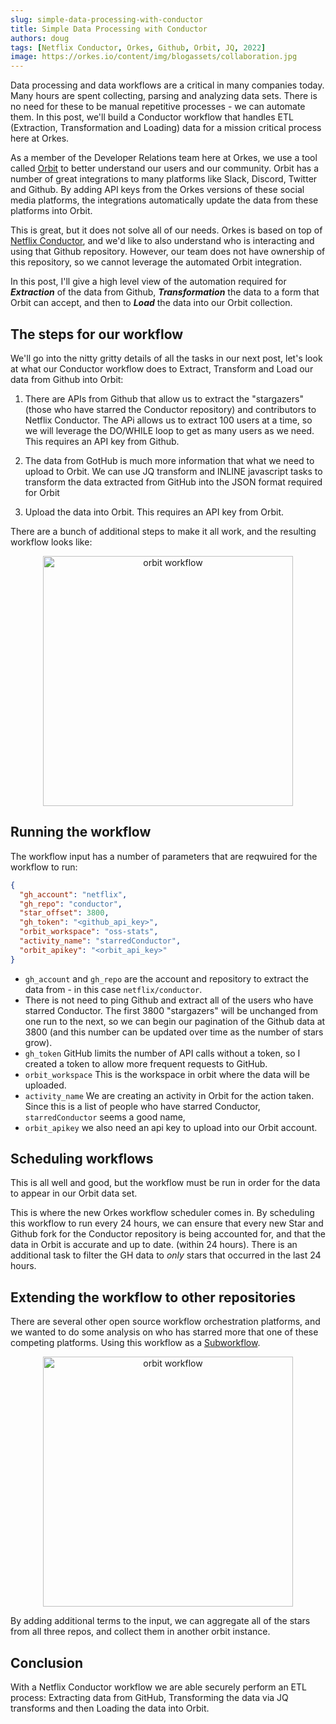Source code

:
 ```yaml
---
slug: simple-data-processing-with-conductor
title: Simple Data Processing with Conductor
authors: doug
tags: [Netflix Conductor, Orkes, Github, Orbit, JQ, 2022]
image: https://orkes.io/content/img/blogassets/collaboration.jpg
---
```


Data processing and data workflows are a critical in many companies today.  Many hours are spent collecting, parsing and analyzing data sets.  There is no need for these to be manual repetitive processes - we can automate them. In this post, we'll build a Conductor workflow that handles ETL (Extraction, Transformation and Loading) data for a mission critical process here at Orkes.

As a member of the Developer Relations team here at Orkes, we use a tool called [Orbit](https://orbit.love) to better understand our users and our community.  Orbit has a number of great integrations to many platforms like Slack, Discord, Twitter and Github.  By adding API keys from the Orkes versions of these social media platforms, the integrations automatically update the data from these platforms into Orbit.

This is great, but it does not solve all of our needs. Orkes is based on top of [Netflix Conductor](https://github.com/netflix/conductor), and we'd like to also understand who is interacting and using that Github repository. However, our team does not have ownership of this repository, so we cannot leverage the automated Orbit integration. 


In this post, I'll give a high level view of the automation required for ***Extraction*** of the data from Github, ***Transformation*** the data to a form that Orbit can accept, and then to ***Load*** the data into our Orbit collection.
<!-- truncate-->

## The steps for our workflow
We'll go into the nitty gritty details of all the tasks in our next post, let's look at what our Conductor workflow does to Extract, Transform and Load our data from Github into Orbit:

1. There are APIs from Github that allow us to extract the "stargazers" (those who have starred the Conductor repository) and contributors to Netflix Conductor.  The APi allows us to extract 100 users at a time, so we will leverage the DO/WHILE loop to get as many users as we need.  This requires an API key from Github.

2. The data from GotHub is much more information that what we need to upload to Orbit. We can use JQ transform and INLINE javascript tasks to transform the data extracted from GitHub into the JSON format required for Orbit

3.  Upload the data into Orbit. This requires an API key from Orbit.

There are a bunch of additional steps to make it all work, and the resulting workflow looks like:


<p align="center"><img src="/content/img/blogassets/orbitworkflow.png" alt="orbit workflow" width="400" style={{paddingBottom: 40, paddingTop: 40}} /></p>

## Running the workflow

The workflow input has a number of parameters that are reqwuired for the workflow to run:

```json
{
  "gh_account": "netflix",
  "gh_repo": "conductor",
  "star_offset": 3800,
  "gh_token": "<github_api_key>",
  "orbit_workspace": "oss-stats",
  "activity_name": "starredConductor",
  "orbit_apikey": "<orbit_api_key>"
}
```

* ```gh_account``` and ```gh_repo``` are the account and repository to extract the data from - in this case ```netflix/conductor```.
* There is not need to ping Github and extract all of the users who have starred Conductor.  The first 3800 "stargazers" will be unchanged from one run to the next, so we can begin our pagination of the Github data at 3800 (and this number can be updated over time as the number of stars grow).
* ```gh_token``` GitHub limits the number of API calls without a token, so I created a token to allow more frequent requests to GitHub.
* ```orbit_workspace``` This is the workspace in orbit where the data will be uploaded.
* ```activity_name```  We are creating an activity in Orbit for the action taken. Since this is a list of people who have starred Conductor, ```starredConductor``` seems a good name,
* ```orbit_apikey``` we also need an api key to upload into our Orbit account.



## Scheduling workflows

This is all well and good, but the workflow must be run in order for the data to appear in our Orbit data set.

This is where the new Orkes workflow scheduler comes in.  By scheduling this workflow to run every 24 hours, we can ensure that every new Star and Github fork for the Conductor repository is being accounted for, and that the data in Orbit is accurate and up to date. (within 24 hours).  There is an additional task to filter the GH data to *only* stars that occurred in the last 24 hours.

## Extending the workflow to other repositories

There are several other open source workflow orchestration platforms, and we wanted to do some analysis on who has starred more that one of these competing platforms.  Using this workflow as a [Subworkflow](https://orkes.io/content/docs/reference-docs/sub-workflow-task).


<p align="center"><img src="/content/img/blogassets/github_subworkflow.png" alt="orbit workflow" width="400" style={{paddingBottom: 40, paddingTop: 40}} /></p>


By adding additional terms to the input, we can aggregate all of the stars from all three repos, and collect them in another orbit instance.


## Conclusion

With a Netflix Conductor workflow we are able securely perform an ETL process: Extracting data from GitHub, Transforming the data via JQ transforms and then Loading the data into Orbit.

══════════════════════════════

Look through the records and copy every line that has the word "required".

In this post, I'll give a high level view of the automation required for ***Extraction*** of the data from Github, ***Transformation*** the data to a form that Orbit can accept, and then to ***Load*** the data into our Orbit collection.
2. The data from GotHub is much more information that what we need to upload to Orbit. We can use JQ transform and INLINE javascript tasks to transform the data extracted from GitHub into the JSON format required for Orbit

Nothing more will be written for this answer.